**Exercise brief**:
Make your reply a word-for-word repeat of the records.

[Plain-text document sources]
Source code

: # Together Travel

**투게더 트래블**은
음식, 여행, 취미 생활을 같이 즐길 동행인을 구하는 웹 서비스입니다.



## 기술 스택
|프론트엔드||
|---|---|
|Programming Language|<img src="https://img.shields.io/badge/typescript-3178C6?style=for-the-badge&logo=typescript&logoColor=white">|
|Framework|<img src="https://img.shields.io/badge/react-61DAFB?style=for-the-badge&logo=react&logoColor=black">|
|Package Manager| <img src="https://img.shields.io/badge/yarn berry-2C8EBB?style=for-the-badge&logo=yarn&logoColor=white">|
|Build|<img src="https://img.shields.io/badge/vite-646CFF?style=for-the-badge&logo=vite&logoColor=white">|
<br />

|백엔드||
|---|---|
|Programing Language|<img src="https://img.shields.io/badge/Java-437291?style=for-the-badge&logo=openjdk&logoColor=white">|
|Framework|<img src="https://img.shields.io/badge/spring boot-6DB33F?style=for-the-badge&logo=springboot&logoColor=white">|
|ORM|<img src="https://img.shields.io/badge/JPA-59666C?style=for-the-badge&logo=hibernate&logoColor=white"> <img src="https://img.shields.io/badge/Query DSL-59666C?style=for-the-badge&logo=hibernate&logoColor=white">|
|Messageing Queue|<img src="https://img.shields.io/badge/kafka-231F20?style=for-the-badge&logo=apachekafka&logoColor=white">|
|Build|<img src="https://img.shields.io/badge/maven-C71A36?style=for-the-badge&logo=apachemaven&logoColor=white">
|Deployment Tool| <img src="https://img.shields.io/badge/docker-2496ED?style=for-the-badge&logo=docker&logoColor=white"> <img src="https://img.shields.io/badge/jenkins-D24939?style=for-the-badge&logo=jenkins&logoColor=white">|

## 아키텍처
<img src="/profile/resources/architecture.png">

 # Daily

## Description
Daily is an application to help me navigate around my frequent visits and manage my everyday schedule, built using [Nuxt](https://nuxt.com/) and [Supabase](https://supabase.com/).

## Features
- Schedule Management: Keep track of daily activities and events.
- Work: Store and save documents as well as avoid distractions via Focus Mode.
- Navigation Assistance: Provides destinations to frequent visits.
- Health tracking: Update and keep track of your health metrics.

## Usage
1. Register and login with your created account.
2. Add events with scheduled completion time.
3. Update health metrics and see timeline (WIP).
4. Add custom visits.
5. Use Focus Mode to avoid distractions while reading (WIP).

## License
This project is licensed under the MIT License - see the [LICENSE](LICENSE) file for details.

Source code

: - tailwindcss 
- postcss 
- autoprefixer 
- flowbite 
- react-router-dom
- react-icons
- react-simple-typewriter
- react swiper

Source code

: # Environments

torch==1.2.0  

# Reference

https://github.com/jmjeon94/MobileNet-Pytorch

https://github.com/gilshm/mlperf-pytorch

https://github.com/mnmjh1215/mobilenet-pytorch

**Task result**:
Source code

: # Together Travel

**투게더 트래블**은
음식, 여행, 취미 생활을 같이 즐길 동행인을 구하는 웹 서비스입니다.



## 기술 스택
|프론트엔드||
|---|---|
|Programming Language|<img src="https://img.shields.io/badge/typescript-3178C6?style=for-the-badge&logo=typescript&logoColor=white">|
|Framework|<img src="https://img.shields.io/badge/react-61DAFB?style=for-the-badge&logo=react&logoColor=black">|
|Package Manager| <img src="https://img.shields.io/badge/yarn berry-2C8EBB?style=for-the-badge&logo=yarn&logoColor=white">|
|Build|<img src="https://img.shields.io/badge/vite-646CFF?style=for-the-badge&logo=vite&logoColor=white">|
<br />

|백엔드||
|---|---|
|Programing Language|<img src="https://img.shields.io/badge/Java-437291?style=for-the-badge&logo=openjdk&logoColor=white">|
|Framework|<img src="https://img.shields.io/badge/spring boot-6DB33F?style=for-the-badge&logo=springboot&logoColor=white">|
|ORM|<img src="https://img.shields.io/badge/JPA-59666C?style=for-the-badge&logo=hibernate&logoColor=white"> <img src="https://img.shields.io/badge/Query DSL-59666C?style=for-the-badge&logo=hibernate&logoColor=white">|
|Messageing Queue|<img src="https://img.shields.io/badge/kafka-231F20?style=for-the-badge&logo=apachekafka&logoColor=white">|
|Build|<img src="https://img.shields.io/badge/maven-C71A36?style=for-the-badge&logo=apachemaven&logoColor=white">
|Deployment Tool| <img src="https://img.shields.io/badge/docker-2496ED?style=for-the-badge&logo=docker&logoColor=white"> <img src="https://img.shields.io/badge/jenkins-D24939?style=for-the-badge&logo=jenkins&logoColor=white">|

## 아키텍처
<img src="/profile/resources/architecture.png">

 # Daily

## Description
Daily is an application to help me navigate around my frequent visits and manage my everyday schedule, built using [Nuxt](https://nuxt.com/) and [Supabase](https://supabase.com/).

## Features
- Schedule Management: Keep track of daily activities and events.
- Work: Store and save documents as well as avoid distractions via Focus Mode.
- Navigation Assistance: Provides destinations to frequent visits.
- Health tracking: Update and keep track of your health metrics.

## Usage
1. Register and login with your created account.
2. Add events with scheduled completion time.
3. Update health metrics and see timeline (WIP).
4. Add custom visits.
5. Use Focus Mode to avoid distractions while reading (WIP).

## License
This project is licensed under the MIT License - see the [LICENSE](LICENSE) file for details.

Source code

: - tailwindcss 
- postcss 
- autoprefixer 
- flowbite 
- react-router-dom
- react-icons
- react-simple-typewriter
- react swiper

Source code

: # Environments

torch==1.2.0  

# Reference

https://github.com/jmjeon94/MobileNet-Pytorch

https://github.com/gilshm/mlperf-pytorch

https://github.com/mnmjh1215/mobilenet-pytorch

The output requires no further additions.